Among the hotly debated issues are how antisemitism should be defined and the extent to which criticism of Israel is antisemitic. The position of some mainstream Jewish organizations is that criticism of Israel—for example, saying it is carrying out a genocide in Gaza—is inherently antisemitic; other groups strongly disagree.

“The idea that we should have monitors—what is this, George Orwell’s 1984?” asked Ben-Ami, who said such a concept was antithetical to the idea of higher education. Of universities, Ben-Ami went on, “you shouldn’t be unsafe … but speech and protest that make you uncomfortable? That’s what your time in university’s for.”

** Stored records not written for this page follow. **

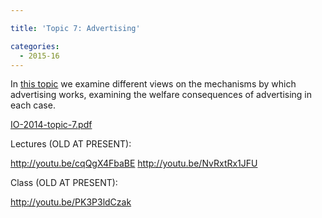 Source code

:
 ```yaml
---

title: 'Topic 7: Advertising'

categories:
  - 2015-16
---
```

In <a href="http://www.tholden.org/wp-content/uploads/2014/12/IO-2014-topic-7.pdf">this topic</a> we examine different views on the mechanisms by which advertising works, examining the welfare consequences of advertising in each case.

<div class="PDFcontainer">
<div class="PDFelement"><object data="http://www.tholden.org/wp-content/uploads/2014/12/IO-2014-topic-7.pdf" type="application/pdf" width="100%" height="100%"><a href="http://www.tholden.org/wp-content/uploads/2014/12/IO-2014-topic-7.pdf">IO-2014-topic-7.pdf</a></object></div>
</div>

Lectures (OLD AT PRESENT):

http://youtu.be/cqQgX4FbaBE
http://youtu.be/NvRxtRx1JFU

Class (OLD AT PRESENT):

http://youtu.be/PK3P3ldCzak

The majority of American Jews, Ben-Ami stressed, were comfortable with the idea that criticizing Israeli policies isn’t anti-Israel, let alone antisemitic. “We’ve tested this over and over again.” Ben-Ami said he was worried that, in the current political climate, many politicians are treating antisemitism like a political football. Many of Torres’s critics agree—and think that it’s unacceptable for someone who is not Jewish to weigh in, publicly and repeatedly, about Jewish identity and politics.

A March Gallup poll found that three-quarters of Democrats now disapprove of Israel’s military campaign in Gaza—up 12 points from November. This shift in public opinion arguably only makes Torres a more valuable ally to pro-Israel Jewish groups: A Democrat willing to attack his colleagues and left-wing Jewish groups at a time when many are worried about losing support for Israel. It also points to a growing divide in Jewish organizations, with pro-Israel organizations evidently increasingly comfortable with politicians, regardless of background, speaking on questions of identity and antisemitism—provided they are staunch defenders of the state of Israel.

There are many who are grateful that Torres, as a Democrat who is not Jewish, is advocating for Israel.

And for those who do feel that way, Torres’s star shines ever brighter. The congressman was the distinguished guest speaker at the Weitzman National Museum of American Jewish History’s gala in June.